Azure HDInsight Accelerated Writes for Apache HBase
This article provides background on the Accelerated Writes feature for Apache HBase in Azure HDInsight, and how it can be used effectively to improve write performance. Accelerated Writes uses Azure premium SSD managed disks to improve performance of the Apache HBase Write Ahead Log (WAL). To learn more about Apache HBase, see What is Apache HBase in HDInsight.
Overview of HBase architecture
In HBase, a row consists of one or more columns and is identified by a row key. Multiple rows make up a table. Columns contain cells, which are timestamped versions of the value in that column. Columns are grouped into column families, and all columns in a column-family are stored together in storage files called HFiles.

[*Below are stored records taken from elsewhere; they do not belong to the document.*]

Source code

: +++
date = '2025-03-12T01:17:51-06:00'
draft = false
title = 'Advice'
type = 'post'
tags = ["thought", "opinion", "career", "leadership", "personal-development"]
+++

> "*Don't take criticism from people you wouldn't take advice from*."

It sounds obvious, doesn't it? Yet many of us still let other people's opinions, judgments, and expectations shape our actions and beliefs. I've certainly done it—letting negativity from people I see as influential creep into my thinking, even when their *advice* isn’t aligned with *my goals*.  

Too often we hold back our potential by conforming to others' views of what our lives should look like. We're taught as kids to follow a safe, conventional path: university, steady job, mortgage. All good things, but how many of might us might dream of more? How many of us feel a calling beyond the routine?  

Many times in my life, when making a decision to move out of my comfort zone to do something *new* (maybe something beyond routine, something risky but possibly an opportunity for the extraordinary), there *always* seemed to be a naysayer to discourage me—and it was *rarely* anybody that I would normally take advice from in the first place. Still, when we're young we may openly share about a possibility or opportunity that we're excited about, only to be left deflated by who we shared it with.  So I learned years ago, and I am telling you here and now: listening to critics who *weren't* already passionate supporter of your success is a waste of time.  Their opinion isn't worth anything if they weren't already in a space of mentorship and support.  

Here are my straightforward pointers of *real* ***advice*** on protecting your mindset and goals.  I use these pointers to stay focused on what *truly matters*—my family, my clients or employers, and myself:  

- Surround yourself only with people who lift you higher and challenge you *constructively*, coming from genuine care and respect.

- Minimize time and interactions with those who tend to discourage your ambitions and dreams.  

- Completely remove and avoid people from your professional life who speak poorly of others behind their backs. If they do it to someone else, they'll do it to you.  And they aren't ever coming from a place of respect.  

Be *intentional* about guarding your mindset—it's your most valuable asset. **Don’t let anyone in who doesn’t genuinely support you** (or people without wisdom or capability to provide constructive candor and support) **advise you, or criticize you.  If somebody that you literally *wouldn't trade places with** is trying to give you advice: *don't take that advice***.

Regions in HBase are used to balance the data processing load. HBase first stores the rows of a table in a single region. The rows are spread across multiple regions as the amount of data in the table increases. Region Servers can handle requests for multiple regions.
Write Ahead Log for Apache HBase
HBase first writes data updates to a type of commit log called a Write Ahead Log (WAL). After the update is stored in the WAL, it's written to the in-memory MemStore. When the data in memory reaches its maximum capacity, it's written to disk as an HFile.

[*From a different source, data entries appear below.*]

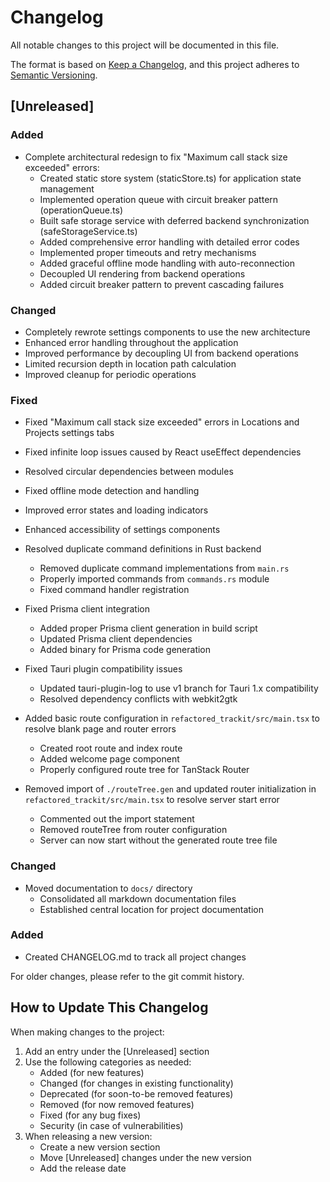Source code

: # Changelog

All notable changes to this project will be documented in this file.

The format is based on [Keep a Changelog](https://keepachangelog.com/en/1.0.0/),
and this project adheres to [Semantic Versioning](https://semver.org/spec/v2.0.0.html).

## [Unreleased]

### Added
- Complete architectural redesign to fix "Maximum call stack size exceeded" errors:
  - Created static store system (staticStore.ts) for application state management
  - Implemented operation queue with circuit breaker pattern (operationQueue.ts)
  - Built safe storage service with deferred backend synchronization (safeStorageService.ts)
  - Added comprehensive error handling with detailed error codes
  - Implemented proper timeouts and retry mechanisms
  - Added graceful offline mode handling with auto-reconnection
  - Decoupled UI rendering from backend operations
  - Added circuit breaker pattern to prevent cascading failures

### Changed
- Completely rewrote settings components to use the new architecture
- Enhanced error handling throughout the application
- Improved performance by decoupling UI from backend operations
- Limited recursion depth in location path calculation
- Improved cleanup for periodic operations

### Fixed
- Fixed "Maximum call stack size exceeded" errors in Locations and Projects settings tabs
- Fixed infinite loop issues caused by React useEffect dependencies
- Resolved circular dependencies between modules
- Fixed offline mode detection and handling
- Improved error states and loading indicators
- Enhanced accessibility of settings components

- Resolved duplicate command definitions in Rust backend
  - Removed duplicate command implementations from `main.rs`
  - Properly imported commands from `commands.rs` module
  - Fixed command handler registration

- Fixed Prisma client integration
  - Added proper Prisma client generation in build script
  - Updated Prisma client dependencies
  - Added binary for Prisma code generation

- Fixed Tauri plugin compatibility issues
  - Updated tauri-plugin-log to use v1 branch for Tauri 1.x compatibility
  - Resolved dependency conflicts with webkit2gtk

- Added basic route configuration in `refactored_trackit/src/main.tsx` to resolve blank page and router errors
  - Created root route and index route
  - Added welcome page component
  - Properly configured route tree for TanStack Router

- Removed import of `./routeTree.gen` and updated router initialization in `refactored_trackit/src/main.tsx` to resolve server start error
  - Commented out the import statement
  - Removed routeTree from router configuration
  - Server can now start without the generated route tree file

### Changed
- Moved documentation to `docs/` directory
  - Consolidated all markdown documentation files
  - Established central location for project documentation

### Added
- Created CHANGELOG.md to track all project changes

For older changes, please refer to the git commit history.

## How to Update This Changelog

When making changes to the project:
1. Add an entry under the [Unreleased] section
2. Use the following categories as needed:
   - Added (for new features)
   - Changed (for changes in existing functionality)
   - Deprecated (for soon-to-be removed features)
   - Removed (for now removed features)
   - Fixed (for any bug fixes)
   - Security (in case of vulnerabilities)
3. When releasing a new version:
   - Create a new version section
   - Move [Unreleased] changes under the new version
   - Add the release date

If a RegionServer crashes or becomes unavailable before the MemStore is flushed, the Write Ahead Log can be used to replay updates. Without the WAL, if a RegionServer crashes before flushing updates to an HFile, all of those updates are lost.
Accelerated Writes feature in Azure HDInsight for Apache HBase
The Accelerated Writes feature solves the problem of higher write-latencies caused by using Write Ahead Logs that are in cloud storage. The Accelerated Writes feature for HDInsight Apache HBase clusters, attaches premium SSD-managed disks to every RegionServer (worker node). Write Ahead Logs are then written to the Hadoop File System (HDFS) mounted on these premium managed-disks instead of cloud storage. Premium managed-disks use Solid-State Disks (SSDs) and offer excellent I/O performance with fault tolerance. Unlike unmanaged disks, if one storage unit goes down, it won't affect other storage units in the same availability set. As a result, managed-disks provide low write-latency and better resiliency for your applications. To learn more about Azure-managed disks, see Introduction to Azure managed disks.

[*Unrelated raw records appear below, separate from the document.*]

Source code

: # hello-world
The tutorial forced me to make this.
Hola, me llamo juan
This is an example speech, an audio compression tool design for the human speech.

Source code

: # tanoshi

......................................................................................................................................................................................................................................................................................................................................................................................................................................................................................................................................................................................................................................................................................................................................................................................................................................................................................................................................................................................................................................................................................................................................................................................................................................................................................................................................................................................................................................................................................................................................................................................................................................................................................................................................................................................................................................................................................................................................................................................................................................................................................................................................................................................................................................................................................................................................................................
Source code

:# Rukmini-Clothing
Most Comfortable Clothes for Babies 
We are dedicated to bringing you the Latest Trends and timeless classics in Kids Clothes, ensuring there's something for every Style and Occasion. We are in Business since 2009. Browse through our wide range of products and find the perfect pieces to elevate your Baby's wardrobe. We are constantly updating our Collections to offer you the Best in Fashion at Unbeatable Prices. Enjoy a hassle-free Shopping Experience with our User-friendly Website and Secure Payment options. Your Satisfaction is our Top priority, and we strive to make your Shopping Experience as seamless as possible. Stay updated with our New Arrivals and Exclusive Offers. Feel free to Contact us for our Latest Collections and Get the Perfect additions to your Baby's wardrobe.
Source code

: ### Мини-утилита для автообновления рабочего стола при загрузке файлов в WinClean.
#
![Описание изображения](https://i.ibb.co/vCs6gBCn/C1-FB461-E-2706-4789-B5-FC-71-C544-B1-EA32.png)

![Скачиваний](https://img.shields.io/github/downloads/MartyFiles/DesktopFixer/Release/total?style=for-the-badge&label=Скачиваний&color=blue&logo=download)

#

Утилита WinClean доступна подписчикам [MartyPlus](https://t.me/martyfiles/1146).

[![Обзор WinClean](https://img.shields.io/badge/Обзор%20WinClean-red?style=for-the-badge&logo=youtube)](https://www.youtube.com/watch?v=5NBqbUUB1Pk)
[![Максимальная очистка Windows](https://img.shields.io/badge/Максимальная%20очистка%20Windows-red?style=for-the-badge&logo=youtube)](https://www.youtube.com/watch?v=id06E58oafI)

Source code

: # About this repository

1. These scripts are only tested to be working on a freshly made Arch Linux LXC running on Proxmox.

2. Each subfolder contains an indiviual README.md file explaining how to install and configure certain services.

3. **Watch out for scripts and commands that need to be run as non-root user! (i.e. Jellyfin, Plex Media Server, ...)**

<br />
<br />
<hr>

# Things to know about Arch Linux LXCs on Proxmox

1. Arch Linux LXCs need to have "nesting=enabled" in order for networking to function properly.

How to enable Accelerated Writes for HBase in HDInsight
To create a new HBase cluster with the Accelerated Writes feature, follow the steps in Set up clusters in HDInsight. On the Basics tab select cluster type as HBase, specify a component version and then click on the checkbox next to Enable HBase accelerated writes. Then, continue with the remaining steps for cluster creation.
To preserve data durability, create a cluster with a minimum of three worker nodes. Once created, you can't scale down the cluster to less than three worker nodes.
Flush or disable your HBase tables before deleting the cluster, so that you don't lose Write Ahead Log data.
Follow similar steps when scaling down your cluster: flush your tables and disable your tables to stop incoming data. You can't scale down your cluster to fewer than three nodes.
Following these steps will ensure a successful scale-down and avoid the possibility of a namenode going into safe mode due to under-replicated or temporary files.
If your namenode does go into safemode after a scale down, use hdfs commands to re-replicate the under-replicated blocks and get hdfs out of safe mode. This re-replication will allow you to restart HBase successfully.